Location: 35°7'24.85"N, 75°21'12.35"W (35.12357, -75.35343)
Depth: 110 feet
Vessel Type: Tanker
Length: 509 feet Breadth: 70 feet
Gross Tonnage: 11,628 Cargo: 110,000 barrels fuel oil
Built: 1928, Sun Shipbuilding and Drydocks Co., Chester, Pa., USA
Hull Number: 107 Port of Registry: Wilmington, Del.
Owner: Texaco - The Texas Co.
Lloyd's Register Details: Two diesel engines, dual shaft, two screws
Former Names: Mary Ellen O'Neil (California Petroleum Co., 1928-1929)
Date Lost: March 16, 1942
Sunk By: U-332 Survivors: 36 of 40 survived (4 dead)

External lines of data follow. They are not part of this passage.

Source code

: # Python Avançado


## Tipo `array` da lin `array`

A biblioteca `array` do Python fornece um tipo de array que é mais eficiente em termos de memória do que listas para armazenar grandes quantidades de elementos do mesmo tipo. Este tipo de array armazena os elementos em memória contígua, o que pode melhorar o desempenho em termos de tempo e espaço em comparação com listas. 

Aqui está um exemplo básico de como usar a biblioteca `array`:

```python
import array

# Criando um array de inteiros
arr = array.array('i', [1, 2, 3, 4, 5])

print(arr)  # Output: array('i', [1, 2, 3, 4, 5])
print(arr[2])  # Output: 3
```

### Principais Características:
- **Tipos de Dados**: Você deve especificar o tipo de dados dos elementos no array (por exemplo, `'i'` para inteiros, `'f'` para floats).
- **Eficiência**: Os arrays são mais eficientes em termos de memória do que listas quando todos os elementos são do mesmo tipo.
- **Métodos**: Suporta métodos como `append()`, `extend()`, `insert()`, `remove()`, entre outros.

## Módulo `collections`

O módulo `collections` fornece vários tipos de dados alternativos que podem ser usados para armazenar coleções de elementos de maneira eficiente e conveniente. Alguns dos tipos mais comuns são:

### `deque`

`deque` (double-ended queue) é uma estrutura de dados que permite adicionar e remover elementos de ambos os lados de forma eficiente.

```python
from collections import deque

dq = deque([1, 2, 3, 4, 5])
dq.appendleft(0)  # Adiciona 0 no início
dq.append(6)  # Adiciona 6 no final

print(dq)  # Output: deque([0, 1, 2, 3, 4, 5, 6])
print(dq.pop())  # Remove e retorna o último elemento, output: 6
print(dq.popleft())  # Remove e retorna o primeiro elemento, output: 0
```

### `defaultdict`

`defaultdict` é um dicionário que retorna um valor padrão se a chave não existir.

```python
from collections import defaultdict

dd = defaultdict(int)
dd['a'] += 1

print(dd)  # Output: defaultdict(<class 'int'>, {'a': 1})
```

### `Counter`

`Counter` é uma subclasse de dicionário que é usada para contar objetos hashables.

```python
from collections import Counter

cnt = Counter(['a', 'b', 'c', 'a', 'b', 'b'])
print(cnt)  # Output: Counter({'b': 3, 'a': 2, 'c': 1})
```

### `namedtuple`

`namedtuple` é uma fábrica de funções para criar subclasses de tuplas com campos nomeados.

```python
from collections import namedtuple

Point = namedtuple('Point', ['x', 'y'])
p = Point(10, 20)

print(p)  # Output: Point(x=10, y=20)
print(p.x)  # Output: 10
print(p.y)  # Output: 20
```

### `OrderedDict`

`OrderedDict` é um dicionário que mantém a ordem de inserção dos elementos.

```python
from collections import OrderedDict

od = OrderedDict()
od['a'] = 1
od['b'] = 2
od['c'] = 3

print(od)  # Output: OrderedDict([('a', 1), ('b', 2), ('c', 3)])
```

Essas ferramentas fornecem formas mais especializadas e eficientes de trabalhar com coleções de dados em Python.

Data Collected on Site: Still and video photography; high resolution multibeam
Significance: Casualty of World War II's Battle of the Atlantic
The remains of Australia have a small section of high relief, located at the stern of the vessel. Site conditions, including shifting sands due to its location, cover up the vast majority of any remaining sections of the vessel. At a depth of 110 feet and located in a dynamic zone, site conditions can vary from year to year.
The amdiships section of the wreck site can be buried and uncovered at various points throughout the year. The bow section, when uncovered, is the second most prominent section of the wreck site.
Australia was an American tanker of 11,628 tons built in 1928 and originally named Mary Ellen O'Neil. It was renamed Australia in 1929 for the Texas Co, Wilmington, Del., Texaco. On March 16, 1942, Australia was sailing from Port Arthur, Texas to New Haven, Conn., loaded with 110,000 barrels of fuel oil. The tanker was sailing alone and unarmed. As it approached the Diamond Shoals of the North Carolina coast, the crew was fully aware of the dangers of German U-boats because of radio reports from the torpedoed ships Olean and Ario.
Suddenly, a single torpedo from U-332 struck on the starboard side and exploded in the machinery room, rupturing fuel lines and shattering auxiliary pipes. Four men on watch in the engine room were killed instantly. The crew was ordered to abandon ship, and they made it into three lifeboats. About an hour and a half after the attack, 36 survivors were picked up and brought to shore. Survivors reported seeing the vessel with the stern resting on the bottom with the bow afloat and none of its cargo holds ruptured.
With part of Australia above water, a salvage tug, Relief (SP-2170) was dispatched to inspect the damage. It reported it was a total loss. The ship later broke apart and sunk, with evidence of it being further broken apart in 1954.